Disruptions in the Leloir pathway can lead to a rare inherited genetic disorder known as galactosemia. This condition is caused by the deficiencies in galactokinase, galactose-1-phosphate uridylyl UDP-glucose, and UDP-galactose-4-epimerase. This results in the toxic accumulation of galactose in the tissues

==Metabolic disorders==
There are 3 types of galactosemia or galactose deficiencies:

| Name | Enzyme | Description |
|---|---|---|
| Type I:Galactose-1-phosphate uridylyltransferase deficiency | Galactose-1-phosphate uridylyltransferase | Is the most problematic, as galactose-free diets are not effective in treating neurocognitive deficiencies (in particular language disorders such as verbal dyspraxia) and ovarian failure.

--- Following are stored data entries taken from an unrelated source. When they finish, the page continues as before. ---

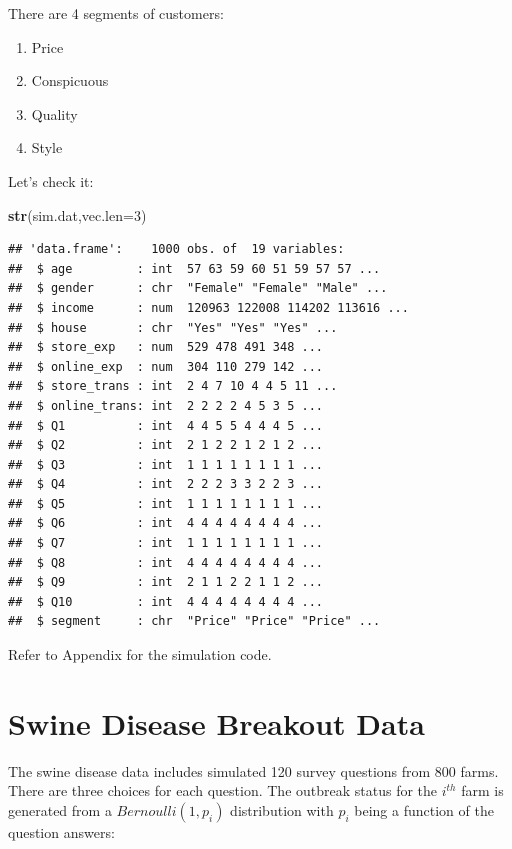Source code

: \documentclass[12pt,]{krantz}
\makeatletter
\newenvironment{Shaded}{\begin{snugshade}}{\end{snugshade}}
\newcommand{\DataTypeTok}[1]{\textcolor[rgb]{0.27,0.27,0.27}{#1}}
\newcommand{\DecValTok}[1]{\textcolor[rgb]{0.06,0.06,0.06}{#1}}
\newcommand{\KeywordTok}[1]{\textcolor[rgb]{0.27,0.27,0.27}{\textbf{#1}}}
\newcommand{\NormalTok}[1]{#1}
\providecommand{\tightlist}{%
  \setlength{\itemsep}{0pt}\setlength{\parskip}{0pt}}
\newenvironment{kframe}{%
\medskip{}
\setlength{\fboxsep}{.8em}
 \def\at@end@of@kframe{}%
 \ifinner\ifhmode%
  \def\at@end@of@kframe{\end{minipage}}%
  \begin{minipage}{\columnwidth}%
 \fi\fi%
 \def\FrameCommand##1{\hskip\@totalleftmargin \hskip-\fboxsep
 \colorbox{shadecolor}{##1}\hskip-\fboxsep
     \hskip-\linewidth \hskip-\@totalleftmargin \hskip\columnwidth}%
 \MakeFramed {\advance\hsize-\width
   \@totalleftmargin\z@ \linewidth\hsize
   \@setminipage}}%
 {\par\unskip\endMakeFramed%
 \at@end@of@kframe}
\renewenvironment{Shaded}{\begin{kframe}}{\end{kframe}}
\makeatother
\begin{document}
There are 4 segments of customers:

\begin{enumerate}
\def\labelenumi{\arabic{enumi}.}
\tightlist
\item
  Price
\item
  Conspicuous
\item
  Quality
\item
  Style
\end{enumerate}

Let's check it:

\begin{Shaded}
\begin{Highlighting}[]
\KeywordTok{str}\NormalTok{(sim.dat,}\DataTypeTok{vec.len=}\DecValTok{3}\NormalTok{)}
\end{Highlighting}
\end{Shaded}

\begin{verbatim}
## 'data.frame':	1000 obs. of  19 variables:
##  $ age         : int  57 63 59 60 51 59 57 57 ...
##  $ gender      : chr  "Female" "Female" "Male" ...
##  $ income      : num  120963 122008 114202 113616 ...
##  $ house       : chr  "Yes" "Yes" "Yes" ...
##  $ store_exp   : num  529 478 491 348 ...
##  $ online_exp  : num  304 110 279 142 ...
##  $ store_trans : int  2 4 7 10 4 4 5 11 ...
##  $ online_trans: int  2 2 2 2 4 5 3 5 ...
##  $ Q1          : int  4 4 5 5 4 4 4 5 ...
##  $ Q2          : int  2 1 2 2 1 2 1 2 ...
##  $ Q3          : int  1 1 1 1 1 1 1 1 ...
##  $ Q4          : int  2 2 2 3 3 2 2 3 ...
##  $ Q5          : int  1 1 1 1 1 1 1 1 ...
##  $ Q6          : int  4 4 4 4 4 4 4 4 ...
##  $ Q7          : int  1 1 1 1 1 1 1 1 ...
##  $ Q8          : int  4 4 4 4 4 4 4 4 ...
##  $ Q9          : int  2 1 1 2 2 1 1 2 ...
##  $ Q10         : int  4 4 4 4 4 4 4 4 ...
##  $ segment     : chr  "Price" "Price" "Price" ...
\end{verbatim}

Refer to Appendix for the simulation code.

\hypertarget{swinediseasedata}{%
\section{Swine Disease Breakout Data}\label{swinediseasedata}}

The swine disease data includes simulated 120 survey questions from 800 farms. There are three choices for each question. The outbreak status for the \(i^{th}\) farm is generated from a \(Bernoulli(1, p_i)\) distribution with \(p_i\) being a function of the question answers:
\end{document}
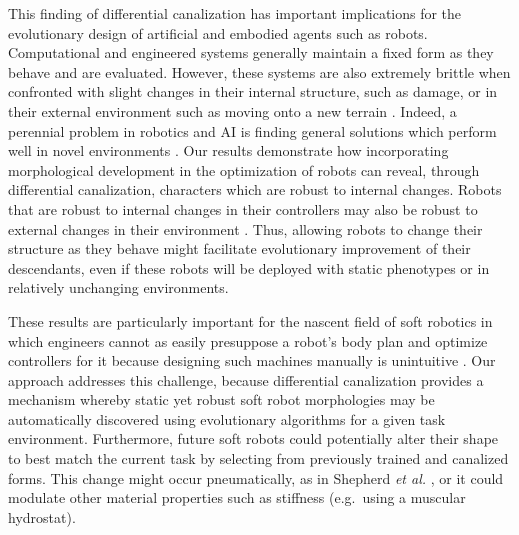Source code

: This finding of differential canalization has important implications for the evolutionary design of artificial and embodied agents such as robots.
Computational and engineered systems generally maintain a fixed form as they behave and are evaluated.
However, these systems are also extremely brittle when confronted with slight changes in their internal structure, such as damage, 
or in their external environment such as moving onto a new terrain
\cite{french1999catastrophic,
carlson2005ugvs,
bongard2006resilient}.
Indeed, a perennial problem in robotics and AI is finding general solutions which perform well in novel environments 
\cite{koos2013transferability,
nguyen2015deep
}.
Our results demonstrate how incorporating morphological development in the optimization of robots can reveal, through differential canalization, characters which are robust to internal changes.
Robots that are robust to internal changes in their controllers may also be robust to external changes in their environment \cite{bongard2011morphological}.
Thus, allowing robots to change their structure as they behave might facilitate evolutionary improvement of their descendants, even if these robots will be deployed with static phenotypes or in relatively unchanging environments.

These results are particularly important for the nascent field of soft robotics in which engineers cannot as easily presuppose a robot's body plan and optimize controllers for it because designing such machines manually is unintuitive
\cite{lipson2014challenges, pfeifer2012challenges}.
Our approach addresses this challenge, because differential canalization provides a mechanism whereby static yet robust soft robot morphologies may be automatically discovered using evolutionary algorithms for a given task environment.
Furthermore, future soft robots could potentially alter their shape to best match the current task by selecting from previously trained and canalized forms.
This change might occur pneumatically, as in Shepherd \textit{et al.} \cite{shepherd2011multigait}, or it could modulate other material properties such as stiffness (e.g.~using a muscular hydrostat).

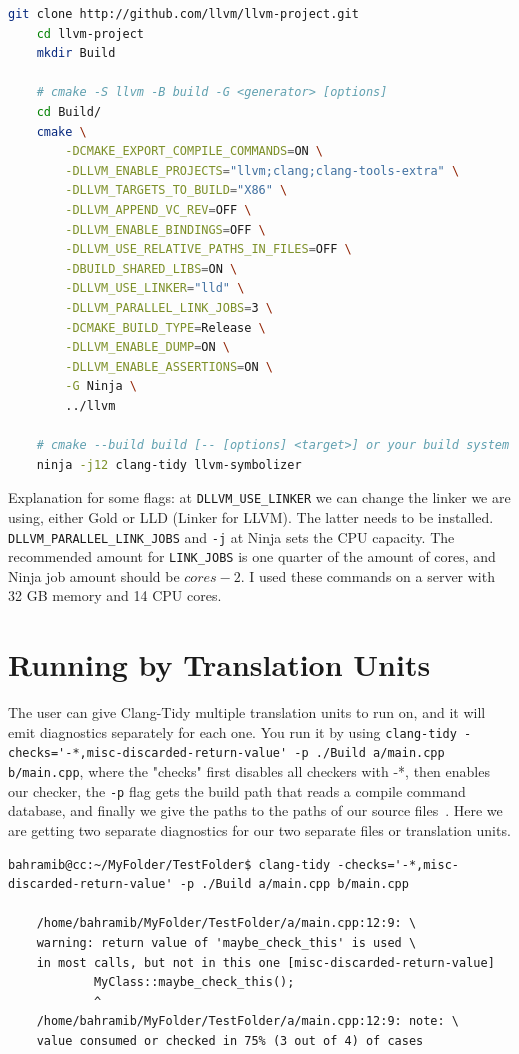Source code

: \begin{lstlisting}[language={bash}]
	git clone http://github.com/llvm/llvm-project.git
	cd llvm-project
	mkdir Build

	# cmake -S llvm -B build -G <generator> [options]
	cd Build/
	cmake \
		-DCMAKE_EXPORT_COMPILE_COMMANDS=ON \
		-DLLVM_ENABLE_PROJECTS="llvm;clang;clang-tools-extra" \
		-DLLVM_TARGETS_TO_BUILD="X86" \
		-DLLVM_APPEND_VC_REV=OFF \
		-DLLVM_ENABLE_BINDINGS=OFF \
		-DLLVM_USE_RELATIVE_PATHS_IN_FILES=OFF \
		-DBUILD_SHARED_LIBS=ON \
		-DLLVM_USE_LINKER="lld" \
		-DLLVM_PARALLEL_LINK_JOBS=3 \
		-DCMAKE_BUILD_TYPE=Release \
		-DLLVM_ENABLE_DUMP=ON \
		-DLLVM_ENABLE_ASSERTIONS=ON \
		-G Ninja \
		../llvm
	
	# cmake --build build [-- [options] <target>] or your build system specified above directly.
	ninja -j12 clang-tidy llvm-symbolizer
\end{lstlisting}

Explanation for some flags: at \texttt{DLLVM\_USE\_LINKER} we can change the linker we are using, either Gold or LLD (Linker for LLVM). The
latter needs to be installed. \texttt{DLLVM\_PARALLEL\_LINK\_JOBS} and \texttt{-j} at Ninja sets the CPU capacity. The recommended amount for
\texttt{LINK\_JOBS} is one quarter of the amount of cores, and Ninja job amount should be $cores - 2$. I used these commands on a
server with 32 GB memory and 14 CPU cores.


\section{Running by Translation Units}
\label{by-TU}

The user can give Clang-Tidy multiple translation units to run on, and it will emit diagnostics separately for each one. You run it by
using \lstinline{clang-tidy -checks='-*,misc-discarded-return-value' -p ./Build a/main.cpp b/main.cpp},
where the "checks" first disables all checkers with -*, then enables our checker, the \texttt{-p} flag gets the build path that reads a
compile command database, and finally we give the paths to the paths of our source files~\cite{flags}. Here we are getting two separate diagnostics
for our two separate files or translation units.

\begin{lstlisting}[caption={Diagnostic output without project-level knowledge.},captionpos=b]
	bahramib@cc:~/MyFolder/TestFolder$ clang-tidy -checks='-*,misc-discarded-return-value' -p ./Build a/main.cpp b/main.cpp

	/home/bahramib/MyFolder/TestFolder/a/main.cpp:12:9: \
	warning: return value of 'maybe_check_this' is used \
	in most calls, but not in this one [misc-discarded-return-value]
			MyClass::maybe_check_this();
			^
	/home/bahramib/MyFolder/TestFolder/a/main.cpp:12:9: note: \
	value consumed or checked in 75% (3 out of 4) of cases
\end{lstlisting}



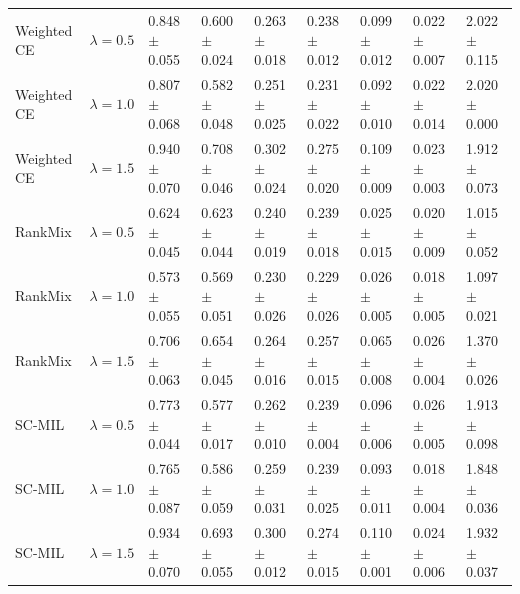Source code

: \begin{tabular}{lllllllll}
Weighted CE & $\lambda=0.5$ & \num{0.848} $\pm$ \num{0.055} & \num{0.600} $\pm$ \num{0.024} & \num{0.263} $\pm$ \num{0.018} & \num{0.238} $\pm$ \num{0.012} & \num{0.099} $\pm$ \num{0.012} & \num{0.022} $\pm$ \num{0.007} & \num{2.022} $\pm$ \num{0.115}\\
Weighted CE & $\lambda=1.0$ & \num{0.807} $\pm$ \num{0.068} & \num{0.582} $\pm$ \num{0.048} & \num{0.251} $\pm$ \num{0.025} & \num{0.231} $\pm$ \num{0.022} & \num{0.092} $\pm$ \num{0.010} & \num{0.022} $\pm$ \num{0.014} & \num{2.020} $\pm$ \num{0.000}\\
Weighted CE & $\lambda=1.5$ & \num{0.940} $\pm$ \num{0.070} & \num{0.708} $\pm$ \num{0.046} & \num{0.302} $\pm$ \num{0.024} & \num{0.275} $\pm$ \num{0.020} & \num{0.109} $\pm$ \num{0.009} & \num{0.023} $\pm$ \num{0.003} & \num{1.912} $\pm$ \num{0.073}\\
RankMix & $\lambda=0.5$ & \num{0.624} $\pm$ \num{0.045} & \num{0.623} $\pm$ \num{0.044} & \num{0.240} $\pm$ \num{0.019} & \num{0.239} $\pm$ \num{0.018} & \num{0.025} $\pm$ \num{0.015} & \num{0.020} $\pm$ \num{0.009} & \num{1.015} $\pm$ \num{0.052}\\
RankMix & $\lambda=1.0$ & \num{0.573} $\pm$ \num{0.055} & \num{0.569} $\pm$ \num{0.051} & \num{0.230} $\pm$ \num{0.026} & \num{0.229} $\pm$ \num{0.026} & \num{0.026} $\pm$ \num{0.005} & \num{0.018} $\pm$ \num{0.005} & \num{1.097} $\pm$ \num{0.021}\\
RankMix & $\lambda=1.5$ & \num{0.706} $\pm$ \num{0.063} & \num{0.654} $\pm$ \num{0.045} & \num{0.264} $\pm$ \num{0.016} & \num{0.257} $\pm$ \num{0.015} & \num{0.065} $\pm$ \num{0.008} & \num{0.026} $\pm$ \num{0.004} & \num{1.370} $\pm$ \num{0.026}\\
SC-MIL & $\lambda=0.5$ & \num{0.773} $\pm$ \num{0.044} & \num{0.577} $\pm$ \num{0.017} & \num{0.262} $\pm$ \num{0.010} & \num{0.239} $\pm$ \num{0.004} & \num{0.096} $\pm$ \num{0.006} & \num{0.026} $\pm$ \num{0.005} & \num{1.913} $\pm$ \num{0.098}\\
SC-MIL & $\lambda=1.0$ & \num{0.765} $\pm$ \num{0.087} & \num{0.586} $\pm$ \num{0.059} & \num{0.259} $\pm$ \num{0.031} & \num{0.239} $\pm$ \num{0.025} & \num{0.093} $\pm$ \num{0.011} & \num{0.018} $\pm$ \num{0.004} & \num{1.848} $\pm$ \num{0.036}\\
SC-MIL & $\lambda=1.5$ & \num{0.934} $\pm$ \num{0.070} & \num{0.693} $\pm$ \num{0.055} & \num{0.300} $\pm$ \num{0.012} & \num{0.274} $\pm$ \num{0.015} & \num{0.110} $\pm$ \num{0.001} & \num{0.024} $\pm$ \num{0.006} & \num{1.932} $\pm$ \num{0.037}\\
\bottomrule
\end{tabular}
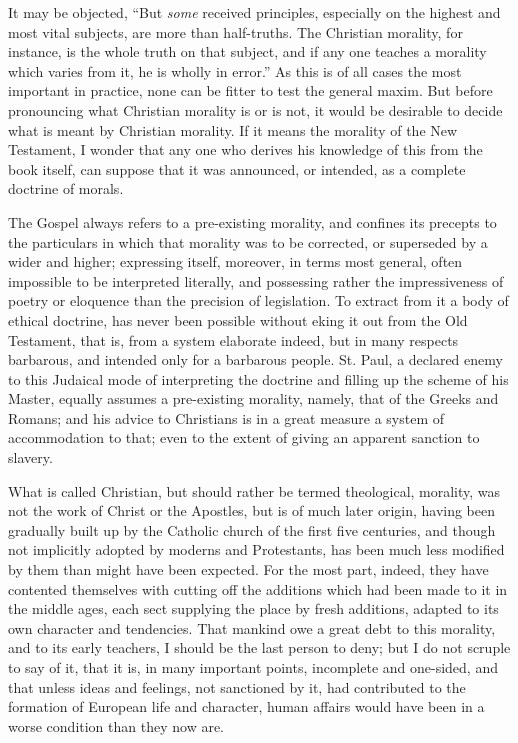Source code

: It may be objected, “But \textit{some} received principles, especially on the highest and most vital subjects, are more than half-truths. The Christian morality, for instance, is the whole truth on that subject, and if any one teaches a morality which varies from it, he is wholly in error.” As this is of all cases the most important in practice, none can be fitter to test the general maxim. But before pronouncing what Christian morality is or is not, it would be desirable to decide what is meant by Christian morality. If it means the morality of the New Testament, I wonder that any one who derives his knowledge of this from the book itself, can suppose that it was announced, or intended, as a complete doctrine of morals.\par

The Gospel always refers to a pre-existing morality, and confines its precepts to the particulars in which that morality was to be corrected, or superseded by a wider and higher; expressing itself, moreover, in terms most general, often impossible to be interpreted literally, and possessing rather the impressiveness of poetry or eloquence than the precision of legislation. To extract from it a body of ethical doctrine, has never been possible without eking it out from the Old Testament, that is, from a system elaborate indeed, but in many respects barbarous, and intended only for a barbarous people. St. Paul, a declared enemy to this Judaical mode of interpreting the doctrine and filling up the scheme of his Master, equally assumes a pre-existing morality, namely, that of the Greeks and Romans; and his advice to Christians is in a great measure a system of accommodation to that; even to the extent of giving an apparent sanction to slavery.\par

What is called Christian, but should rather be termed theological, morality, was not the work of Christ or the Apostles, but is of much later origin, having been gradually built up by the Catholic church of the first five centuries, and though not implicitly adopted by moderns and Protestants, has been much less modified by them than might have been expected. For the most part, indeed, they have contented themselves with cutting off the additions which had been made to it in the middle ages, each sect supplying the place by fresh additions, adapted to its own character and tendencies. That mankind owe a great debt to this morality, and to its early teachers, I should be the last person to deny; but I do not scruple to say of it, that it is, in many important points, incomplete and one-sided, and that unless ideas and feelings, not sanctioned by it, had contributed to the formation of European life and character, human affairs would have been in a worse condition than they now are.\par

If a galactose-free diet is administered, cataracts and acute symptoms such as kidney and liver failure respond immediately. Formation of cataracts is similar to that in galactokinase deficiency. |
| Type II:galactokinase deficiency | Galactokinase | Causes cataracts, which form due to the elevation of galactitol that accumulates when galactose is metabolized in an alternative pathway that is not the Leloir pathway. These are treatable by restricting galactose from the diet. |
| Type III:UDPgalactose-4-epimerase deficiency | UDPgalactose-4-epimerase | It is extremely rare (only 2 reported cases). It causes nerve deafness. Type III is categorized as a continuum disorder in three forms: generalized, intermediate, and peripheral. The difference between these three forms is the amount of enzyme activity in each tissue. In peripheral patients, they only have a red and white blood cell deficiency. Intermediate has a deficiency in some tissues but not completely. Generalized is the most severe form, where there is a deficiency of this enzyme in all tissues. |

Most people suffering from galactosemia must make significant lifestyle adjustments and receive medical care. Firstly, most patients have to remove milk and dairy products to prevent the accumulation of galactose. In addition, many children with Type 1 may have speech delays, motor coordination, and learning disabilities. These often requires interventions such as speech therapy and special education support to aid the child in their development.